(Rendered images with source text)
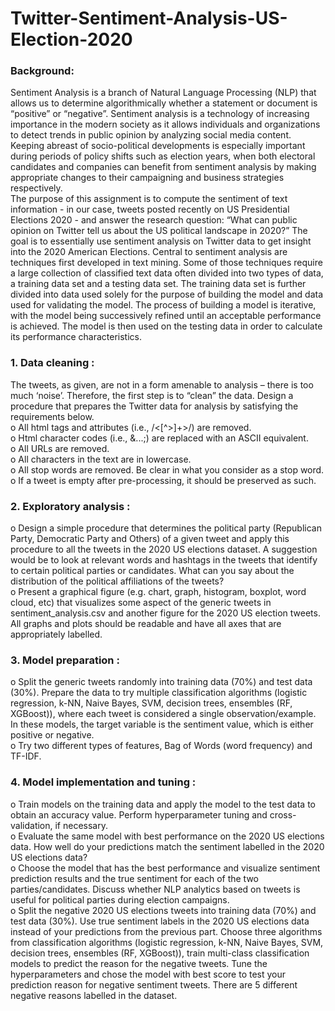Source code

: # Twitter-Sentiment-Analysis-US-Election-2020
### Background:
Sentiment Analysis is a branch of Natural Language Processing (NLP) that allows us to determine algorithmically whether a statement or document is “positive” or “negative”. Sentiment analysis is a technology of increasing importance in the modern society as it allows individuals and organizations to detect trends in public opinion by analyzing social media content. Keeping abreast of socio-political developments is especially important during periods of policy shifts such as election years, when both electoral candidates and companies can benefit from sentiment analysis by making appropriate changes to their campaigning and business strategies respectively.  
The purpose of this assignment is to compute the sentiment of text information - in our case, tweets posted recently on US Presidential Elections 2020 - and answer the research question: “What can public opinion on Twitter tell us about the US political landscape in 2020?” The goal is to essentially use sentiment analysis on Twitter data to get insight into the 2020 American Elections. Central to sentiment analysis are techniques first developed in text mining. Some of those techniques require a large collection of classified text data often divided into two types of data, a training data set and a testing data set. The training data set is further divided into data used solely for the purpose of building the model and data used for validating the model. The process of building a model is iterative, with the model being successively refined until an acceptable performance is achieved. The model is then used on the testing data in order to calculate its performance characteristics.
### 1. Data cleaning : 
The tweets, as given, are not in a form amenable to analysis – there is too much ‘noise’. Therefore, the first step is to “clean” the data. Design a procedure that prepares the Twitter data for analysis by satisfying the requirements below.  
o All html tags and attributes (i.e., /<[^>]+>/) are removed.  
o Html character codes (i.e., &...;) are replaced with an ASCII equivalent.  
o All URLs are removed.  
o All characters in the text are in lowercase.  
o All stop words are removed. Be clear in what you consider as a stop word.  
o If a tweet is empty after pre-processing, it should be preserved as such.  

### 2. Exploratory analysis :
o Design a simple procedure that determines the political party (Republican Party, Democratic Party and Others) of a given tweet and apply this procedure to all the tweets in the 2020 US elections dataset. A suggestion would be to look at relevant words and hashtags in the tweets that identify to certain political parties or candidates. What can you say about the distribution of the political affiliations of the tweets?  
o Present a graphical figure (e.g. chart, graph, histogram, boxplot, word cloud, etc) that visualizes some aspect of the generic tweets in sentiment_analysis.csv and another figure for the 2020 US election tweets. All graphs and plots should be readable and have all axes that are appropriately labelled.  

### 3. Model preparation :
o Split the generic tweets randomly into training data (70%) and test data (30%). Prepare the data to try multiple classification algorithms (logistic regression, k-NN, Naive Bayes, SVM, decision trees, ensembles (RF, XGBoost)), where each tweet is considered a single observation/example. In these models, the target variable is the sentiment value, which is either positive or negative.   
o Try two different types of features, Bag of Words (word frequency) and TF-IDF.   

### 4. Model implementation and tuning :
o Train models on the training data and apply the model to the test data to obtain an accuracy value. Perform hyperparameter tuning and cross-validation, if necessary.  
o Evaluate the same model with best performance on the 2020 US elections data. How well do your predictions match the sentiment labelled in the 2020 US elections data?  
o Choose the model that has the best performance and visualize sentiment prediction results and the true sentiment for each of the two parties/candidates. Discuss whether NLP analytics based on tweets is useful for political parties during election campaigns.  
o Split the negative 2020 US elections tweets into training data (70%) and test data (30%). Use true sentiment labels in the 2020 US elections data instead of your predictions from the previous part. Choose three algorithms from classification algorithms (logistic regression, k-NN, Naive Bayes, SVM, decision trees, ensembles (RF, XGBoost)), train multi-class classification models to predict the reason for the negative tweets. Tune the hyperparameters and chose the model with best score to test your prediction reason for negative sentiment tweets. There are 5 different negative reasons labelled in the dataset.  
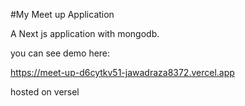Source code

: #My Meet up Application

A Next js application with mongodb.





you can see demo here:




https://meet-up-d6cytkv51-jawadraza8372.vercel.app






hosted on versel
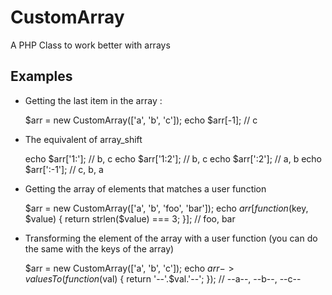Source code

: # CustomArray
A PHP Class to work better with arrays

## Examples 
- Getting the last item in the array :

	$arr = new CustomArray(['a', 'b', 'c']);
	echo $arr[-1]; // c

- The equivalent of array_shift

	echo $arr['1:']; // b, c
	echo $arr['1:2']; // b, c
	echo $arr[':2']; // a, b
	echo $arr[':-1']; // c, b, a

- Getting the array of elements that matches a user function

	$arr = new CustomArray(['a', 'b', 'foo', 'bar']);
	echo $arr[function ($key, $value) { return strlen($value) === 3; }]; // foo, bar

- Transforming the element of the array with a user function (you can do the same with the keys of the array)

	$arr = new CustomArray(['a', 'b', 'c']);
	echo $arr->valuesTo(function ($val) { return '--'.$val.'--'; }); // --a--, --b--, --c--


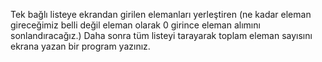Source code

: 
Tek bağlı listeye ekrandan girilen elemanları yerleştiren (ne kadar eleman gireceğimiz belli değil eleman olarak 0 girince eleman alımını sonlandıracağız.) Daha sonra tüm listeyi tarayarak toplam eleman sayısını ekrana yazan bir program yazınız.
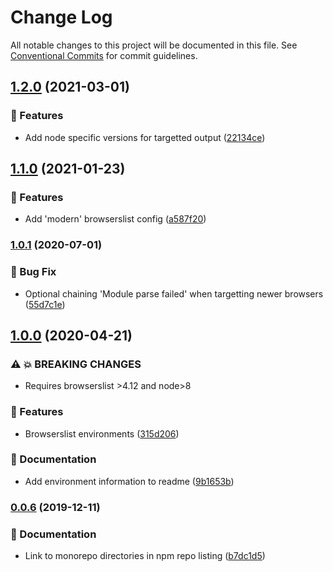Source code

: # Change Log

All notable changes to this project will be documented in this file.
See [Conventional Commits](https://conventionalcommits.org) for commit guidelines.

## [1.2.0](https://github.com/ntucker/anansi/compare/@anansi/browserslist-config@1.1.0...@anansi/browserslist-config@1.2.0) (2021-03-01)


### 🚀 Features

* Add node specific versions for targetted output ([22134ce](https://github.com/ntucker/anansi/commit/22134ce38c80fcbb6b4009fe0dff0b0e90ecc275))



## [1.1.0](https://github.com/ntucker/anansi/compare/@anansi/browserslist-config@1.0.1...@anansi/browserslist-config@1.1.0) (2021-01-23)


### 🚀 Features

* Add 'modern' browserslist config ([a587f20](https://github.com/ntucker/anansi/commit/a587f207286d4d90a6abf630f62e2c1337f391c6))



### [1.0.1](https://github.com/ntucker/anansi/compare/@anansi/browserslist-config@1.0.0...@anansi/browserslist-config@1.0.1) (2020-07-01)


### 🐛 Bug Fix

* Optional chaining 'Module parse failed' when targetting newer browsers ([55d7c1e](https://github.com/ntucker/anansi/commit/55d7c1e5ba3ab9d8e22567790173ca868b9536ef))



## [1.0.0](https://github.com/ntucker/anansi/compare/@anansi/browserslist-config@0.0.6...@anansi/browserslist-config@1.0.0) (2020-04-21)


### ⚠ 💥 BREAKING CHANGES

* Requires browserslist >4.12 and node>8

### 🚀 Features

* Browserslist environments ([315d206](https://github.com/ntucker/anansi/commit/315d206ace5ae316129d687a4868c096fa41be0f))


### 📝 Documentation

* Add environment information to readme ([9b1653b](https://github.com/ntucker/anansi/commit/9b1653b03e10b12b4c87475d341a60b86ae1a9a4))



### [0.0.6](https://github.com/ntucker/anansi/compare/@anansi/browserslist-config@0.0.5...@anansi/browserslist-config@0.0.6) (2019-12-11)


### 📝 Documentation

* Link to monorepo directories in npm repo listing ([b7dc1d5](https://github.com/ntucker/anansi/commit/b7dc1d5b1a6f3b163c9d155e3847c8d079f6b4cf))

§ Task goal
When copying the entries above, keep each word as it is and exclude any image.

§ Solution
Source code

: # Twitter-Sentiment-Analysis-US-Election-2020
### Background:
Sentiment Analysis is a branch of Natural Language Processing (NLP) that allows us to determine algorithmically whether a statement or document is “positive” or “negative”. Sentiment analysis is a technology of increasing importance in the modern society as it allows individuals and organizations to detect trends in public opinion by analyzing social media content. Keeping abreast of socio-political developments is especially important during periods of policy shifts such as election years, when both electoral candidates and companies can benefit from sentiment analysis by making appropriate changes to their campaigning and business strategies respectively.  
The purpose of this assignment is to compute the sentiment of text information - in our case, tweets posted recently on US Presidential Elections 2020 - and answer the research question: “What can public opinion on Twitter tell us about the US political landscape in 2020?” The goal is to essentially use sentiment analysis on Twitter data to get insight into the 2020 American Elections. Central to sentiment analysis are techniques first developed in text mining. Some of those techniques require a large collection of classified text data often divided into two types of data, a training data set and a testing data set. The training data set is further divided into data used solely for the purpose of building the model and data used for validating the model. The process of building a model is iterative, with the model being successively refined until an acceptable performance is achieved. The model is then used on the testing data in order to calculate its performance characteristics.
### 1. Data cleaning : 
The tweets, as given, are not in a form amenable to analysis – there is too much ‘noise’. Therefore, the first step is to “clean” the data. Design a procedure that prepares the Twitter data for analysis by satisfying the requirements below.  
o All html tags and attributes (i.e., /<[^>]+>/) are removed.  
o Html character codes (i.e., &...;) are replaced with an ASCII equivalent.  
o All URLs are removed.  
o All characters in the text are in lowercase.  
o All stop words are removed. Be clear in what you consider as a stop word.  
o If a tweet is empty after pre-processing, it should be preserved as such.  

### 2. Exploratory analysis :
o Design a simple procedure that determines the political party (Republican Party, Democratic Party and Others) of a given tweet and apply this procedure to all the tweets in the 2020 US elections dataset. A suggestion would be to look at relevant words and hashtags in the tweets that identify to certain political parties or candidates. What can you say about the distribution of the political affiliations of the tweets?  
o Present a graphical figure (e.g. chart, graph, histogram, boxplot, word cloud, etc) that visualizes some aspect of the generic tweets in sentiment_analysis.csv and another figure for the 2020 US election tweets. All graphs and plots should be readable and have all axes that are appropriately labelled.  

### 3. Model preparation :
o Split the generic tweets randomly into training data (70%) and test data (30%). Prepare the data to try multiple classification algorithms (logistic regression, k-NN, Naive Bayes, SVM, decision trees, ensembles (RF, XGBoost)), where each tweet is considered a single observation/example. In these models, the target variable is the sentiment value, which is either positive or negative.   
o Try two different types of features, Bag of Words (word frequency) and TF-IDF.   

### 4. Model implementation and tuning :
o Train models on the training data and apply the model to the test data to obtain an accuracy value. Perform hyperparameter tuning and cross-validation, if necessary.  
o Evaluate the same model with best performance on the 2020 US elections data. How well do your predictions match the sentiment labelled in the 2020 US elections data?  
o Choose the model that has the best performance and visualize sentiment prediction results and the true sentiment for each of the two parties/candidates. Discuss whether NLP analytics based on tweets is useful for political parties during election campaigns.  
o Split the negative 2020 US elections tweets into training data (70%) and test data (30%). Use true sentiment labels in the 2020 US elections data instead of your predictions from the previous part. Choose three algorithms from classification algorithms (logistic regression, k-NN, Naive Bayes, SVM, decision trees, ensembles (RF, XGBoost)), train multi-class classification models to predict the reason for the negative tweets. Tune the hyperparameters and chose the model with best score to test your prediction reason for negative sentiment tweets. There are 5 different negative reasons labelled in the dataset.  
Source code

: #My Meet up Application

A Next js application with mongodb.





you can see demo here:




https://meet-up-d6cytkv51-jawadraza8372.vercel.app






hosted on versel
Source code

: # CustomArray
A PHP Class to work better with arrays

## Examples 
- Getting the last item in the array :

	$arr = new CustomArray(['a', 'b', 'c']);
	echo $arr[-1]; // c

- The equivalent of array_shift

	echo $arr['1:']; // b, c
	echo $arr['1:2']; // b, c
	echo $arr[':2']; // a, b
	echo $arr[':-1']; // c, b, a

- Getting the array of elements that matches a user function

	$arr = new CustomArray(['a', 'b', 'foo', 'bar']);
	echo $arr[function ($key, $value) { return strlen($value) === 3; }]; // foo, bar

- Transforming the element of the array with a user function (you can do the same with the keys of the array)

	$arr = new CustomArray(['a', 'b', 'c']);
	echo $arr->valuesTo(function ($val) { return '--'.$val.'--'; }); // --a--, --b--, --c--


Source code

: 
Tek bağlı listeye ekrandan girilen elemanları yerleştiren (ne kadar eleman gireceğimiz belli değil eleman olarak 0 girince eleman alımını sonlandıracağız.) Daha sonra tüm listeyi tarayarak toplam eleman sayısını ekrana yazan bir program yazınız.
Source code

: # Change Log

All notable changes to this project will be documented in this file.
See [Conventional Commits](https://conventionalcommits.org) for commit guidelines.

## [1.2.0](https://github.com/ntucker/anansi/compare/@anansi/browserslist-config@1.1.0...@anansi/browserslist-config@1.2.0) (2021-03-01)


### 🚀 Features

* Add node specific versions for targetted output ([22134ce](https://github.com/ntucker/anansi/commit/22134ce38c80fcbb6b4009fe0dff0b0e90ecc275))



## [1.1.0](https://github.com/ntucker/anansi/compare/@anansi/browserslist-config@1.0.1...@anansi/browserslist-config@1.1.0) (2021-01-23)


### 🚀 Features

* Add 'modern' browserslist config ([a587f20](https://github.com/ntucker/anansi/commit/a587f207286d4d90a6abf630f62e2c1337f391c6))



### [1.0.1](https://github.com/ntucker/anansi/compare/@anansi/browserslist-config@1.0.0...@anansi/browserslist-config@1.0.1) (2020-07-01)


### 🐛 Bug Fix

* Optional chaining 'Module parse failed' when targetting newer browsers ([55d7c1e](https://github.com/ntucker/anansi/commit/55d7c1e5ba3ab9d8e22567790173ca868b9536ef))



## [1.0.0](https://github.com/ntucker/anansi/compare/@anansi/browserslist-config@0.0.6...@anansi/browserslist-config@1.0.0) (2020-04-21)


### ⚠ 💥 BREAKING CHANGES

* Requires browserslist >4.12 and node>8

### 🚀 Features

* Browserslist environments ([315d206](https://github.com/ntucker/anansi/commit/315d206ace5ae316129d687a4868c096fa41be0f))


### 📝 Documentation

* Add environment information to readme ([9b1653b](https://github.com/ntucker/anansi/commit/9b1653b03e10b12b4c87475d341a60b86ae1a9a4))



### [0.0.6](https://github.com/ntucker/anansi/compare/@anansi/browserslist-config@0.0.5...@anansi/browserslist-config@0.0.6) (2019-12-11)


### 📝 Documentation

* Link to monorepo directories in npm repo listing ([b7dc1d5](https://github.com/ntucker/anansi/commit/b7dc1d5b1a6f3b163c9d155e3847c8d079f6b4cf))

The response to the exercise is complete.